Stored data
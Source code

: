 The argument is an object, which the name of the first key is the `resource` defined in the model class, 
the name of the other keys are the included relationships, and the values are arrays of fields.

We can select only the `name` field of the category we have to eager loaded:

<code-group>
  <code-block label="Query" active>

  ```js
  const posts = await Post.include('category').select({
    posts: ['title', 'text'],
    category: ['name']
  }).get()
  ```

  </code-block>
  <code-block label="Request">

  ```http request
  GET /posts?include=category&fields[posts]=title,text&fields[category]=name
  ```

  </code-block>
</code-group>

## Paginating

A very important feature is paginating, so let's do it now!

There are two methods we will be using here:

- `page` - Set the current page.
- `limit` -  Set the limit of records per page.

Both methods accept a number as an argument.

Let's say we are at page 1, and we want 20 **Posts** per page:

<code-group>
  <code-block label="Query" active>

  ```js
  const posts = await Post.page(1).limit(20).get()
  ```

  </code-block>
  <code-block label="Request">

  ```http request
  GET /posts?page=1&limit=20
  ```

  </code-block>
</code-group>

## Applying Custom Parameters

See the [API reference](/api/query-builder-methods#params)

* * *

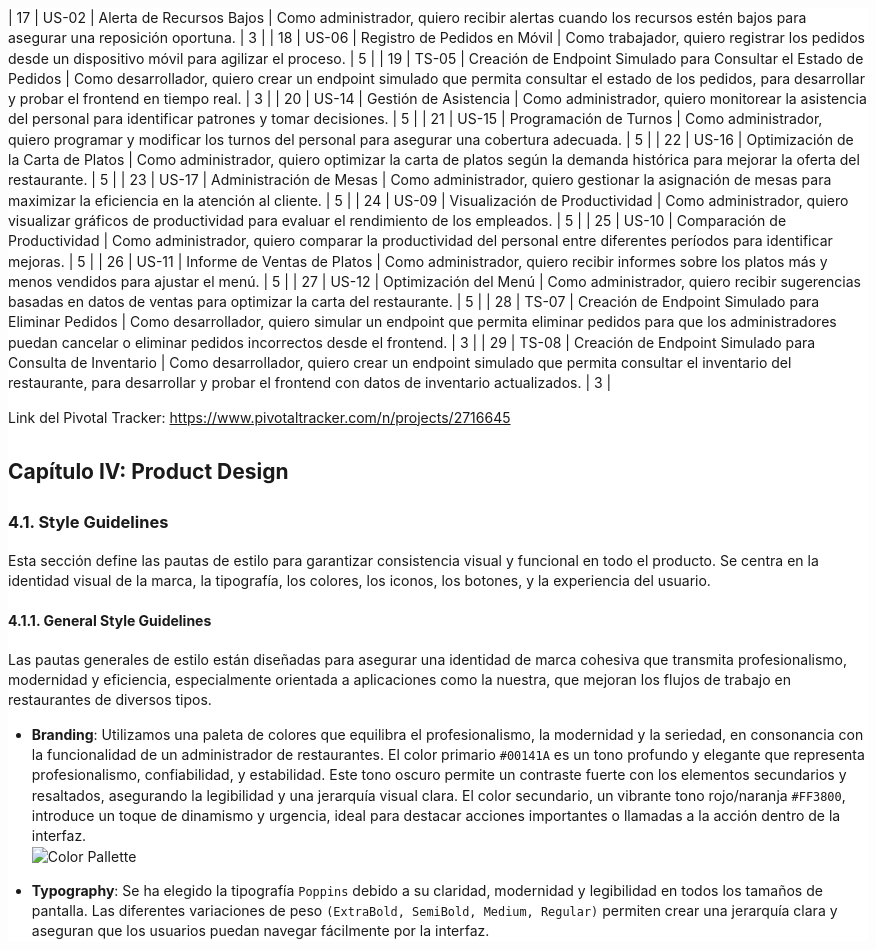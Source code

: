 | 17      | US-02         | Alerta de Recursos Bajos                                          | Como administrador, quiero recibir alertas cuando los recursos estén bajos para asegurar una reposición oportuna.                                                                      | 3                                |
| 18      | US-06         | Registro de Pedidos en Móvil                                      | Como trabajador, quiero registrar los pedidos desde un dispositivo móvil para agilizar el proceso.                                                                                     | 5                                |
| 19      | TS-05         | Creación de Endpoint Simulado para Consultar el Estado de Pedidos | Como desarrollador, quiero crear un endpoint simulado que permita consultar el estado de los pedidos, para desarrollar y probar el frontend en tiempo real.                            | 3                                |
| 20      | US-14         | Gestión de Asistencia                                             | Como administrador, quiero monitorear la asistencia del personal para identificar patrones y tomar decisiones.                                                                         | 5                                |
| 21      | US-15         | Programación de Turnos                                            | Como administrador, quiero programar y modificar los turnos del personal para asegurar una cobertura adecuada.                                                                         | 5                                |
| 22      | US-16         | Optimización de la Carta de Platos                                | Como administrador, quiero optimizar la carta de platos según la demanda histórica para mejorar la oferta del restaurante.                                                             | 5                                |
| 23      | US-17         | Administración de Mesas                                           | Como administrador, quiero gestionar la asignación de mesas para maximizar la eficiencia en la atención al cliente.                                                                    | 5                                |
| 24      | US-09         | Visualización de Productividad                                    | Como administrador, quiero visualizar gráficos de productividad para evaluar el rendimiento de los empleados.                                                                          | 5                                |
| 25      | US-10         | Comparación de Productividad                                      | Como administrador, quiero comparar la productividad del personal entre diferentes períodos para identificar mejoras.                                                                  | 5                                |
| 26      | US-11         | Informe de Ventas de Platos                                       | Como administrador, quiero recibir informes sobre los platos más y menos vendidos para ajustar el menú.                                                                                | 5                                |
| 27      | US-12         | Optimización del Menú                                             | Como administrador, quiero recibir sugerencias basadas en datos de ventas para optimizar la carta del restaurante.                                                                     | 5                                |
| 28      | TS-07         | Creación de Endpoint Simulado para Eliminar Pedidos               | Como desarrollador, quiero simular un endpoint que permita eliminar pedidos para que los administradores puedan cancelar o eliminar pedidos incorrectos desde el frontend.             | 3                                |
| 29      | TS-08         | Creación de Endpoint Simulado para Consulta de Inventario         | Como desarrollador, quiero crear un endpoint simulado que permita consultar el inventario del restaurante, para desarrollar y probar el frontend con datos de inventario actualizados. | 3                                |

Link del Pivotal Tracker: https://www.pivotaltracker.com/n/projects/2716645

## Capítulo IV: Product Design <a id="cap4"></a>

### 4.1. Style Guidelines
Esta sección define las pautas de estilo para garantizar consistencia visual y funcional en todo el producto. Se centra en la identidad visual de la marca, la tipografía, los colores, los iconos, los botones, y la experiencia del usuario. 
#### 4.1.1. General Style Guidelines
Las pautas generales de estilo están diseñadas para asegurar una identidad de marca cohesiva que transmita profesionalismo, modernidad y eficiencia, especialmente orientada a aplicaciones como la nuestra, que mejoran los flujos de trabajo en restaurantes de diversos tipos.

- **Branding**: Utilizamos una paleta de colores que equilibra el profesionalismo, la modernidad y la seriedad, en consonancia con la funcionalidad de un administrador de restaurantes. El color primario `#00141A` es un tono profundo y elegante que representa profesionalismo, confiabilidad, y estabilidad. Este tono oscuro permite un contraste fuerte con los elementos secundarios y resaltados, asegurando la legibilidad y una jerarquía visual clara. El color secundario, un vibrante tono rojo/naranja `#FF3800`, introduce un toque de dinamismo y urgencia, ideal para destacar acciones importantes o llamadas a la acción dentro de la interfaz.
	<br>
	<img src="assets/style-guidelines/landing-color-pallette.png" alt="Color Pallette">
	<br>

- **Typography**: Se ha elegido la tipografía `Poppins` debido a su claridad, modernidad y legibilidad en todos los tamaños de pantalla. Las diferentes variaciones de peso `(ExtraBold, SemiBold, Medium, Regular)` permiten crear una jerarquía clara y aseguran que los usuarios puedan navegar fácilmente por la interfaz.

==

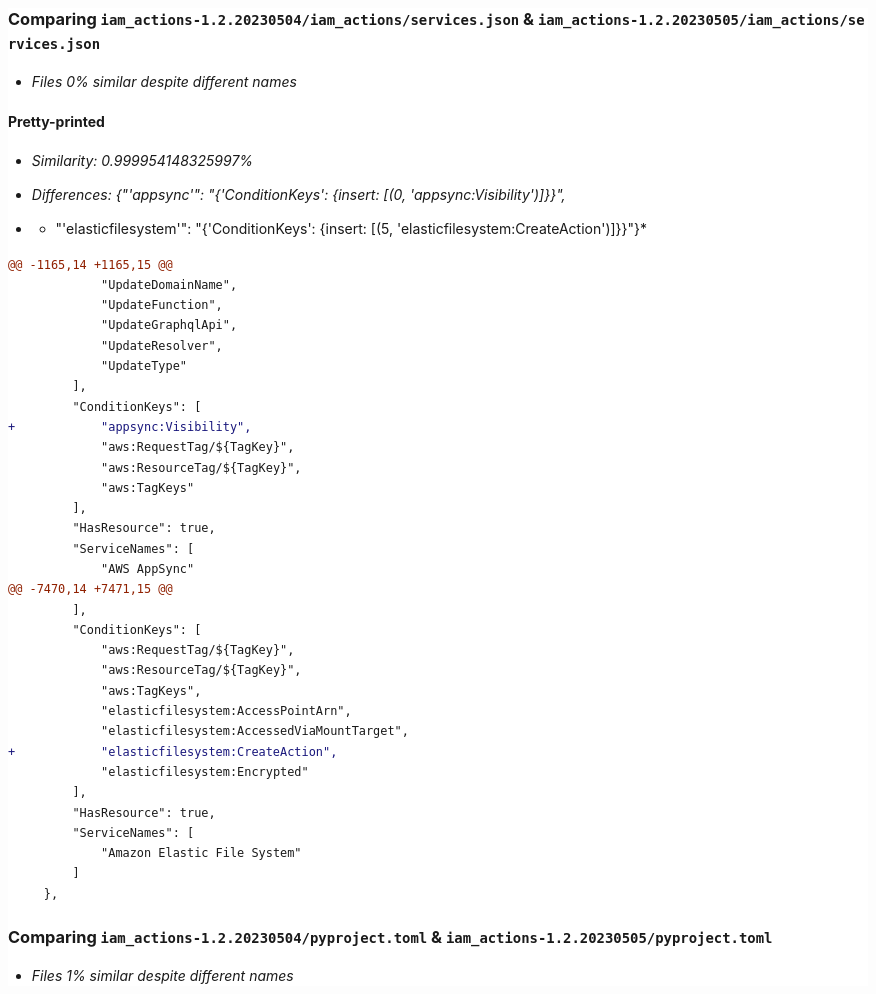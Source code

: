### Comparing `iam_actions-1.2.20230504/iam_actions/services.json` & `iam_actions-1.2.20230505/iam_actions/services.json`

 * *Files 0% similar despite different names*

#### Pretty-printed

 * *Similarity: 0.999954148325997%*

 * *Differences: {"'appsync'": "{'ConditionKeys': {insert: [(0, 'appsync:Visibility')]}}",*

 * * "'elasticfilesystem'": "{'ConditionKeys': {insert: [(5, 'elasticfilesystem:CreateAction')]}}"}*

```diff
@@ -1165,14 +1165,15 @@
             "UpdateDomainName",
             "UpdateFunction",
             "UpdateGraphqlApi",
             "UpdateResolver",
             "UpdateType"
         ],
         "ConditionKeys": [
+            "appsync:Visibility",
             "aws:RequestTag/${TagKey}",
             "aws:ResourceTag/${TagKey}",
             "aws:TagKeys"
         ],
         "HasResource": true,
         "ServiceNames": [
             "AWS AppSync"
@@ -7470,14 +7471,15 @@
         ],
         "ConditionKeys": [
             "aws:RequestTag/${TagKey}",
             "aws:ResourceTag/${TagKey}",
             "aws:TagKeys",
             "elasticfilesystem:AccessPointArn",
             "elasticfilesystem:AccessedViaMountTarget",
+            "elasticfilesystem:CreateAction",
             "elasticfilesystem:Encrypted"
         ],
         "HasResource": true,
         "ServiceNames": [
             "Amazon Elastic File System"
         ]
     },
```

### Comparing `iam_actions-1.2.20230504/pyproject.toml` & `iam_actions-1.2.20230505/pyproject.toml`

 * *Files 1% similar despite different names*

Assigned task:
The required answer is the run of lines above, starting at the line with "records per page." and ending at the line with "See the [API", reproduced exactly with both ends.

Answer to this task:
- `limit` -  Set the limit of records per page.

Both methods accept a number as an argument.

Let's say we are at page 1, and we want 20 **Posts** per page:

<code-group>
  <code-block label="Query" active>

  ```js
  const posts = await Post.page(1).limit(20).get()
  ```

  </code-block>
  <code-block label="Request">

  ```http request
  GET /posts?page=1&limit=20
  ```

  </code-block>
</code-group>

## Applying Custom Parameters

See the [API reference](/api/query-builder-methods#params)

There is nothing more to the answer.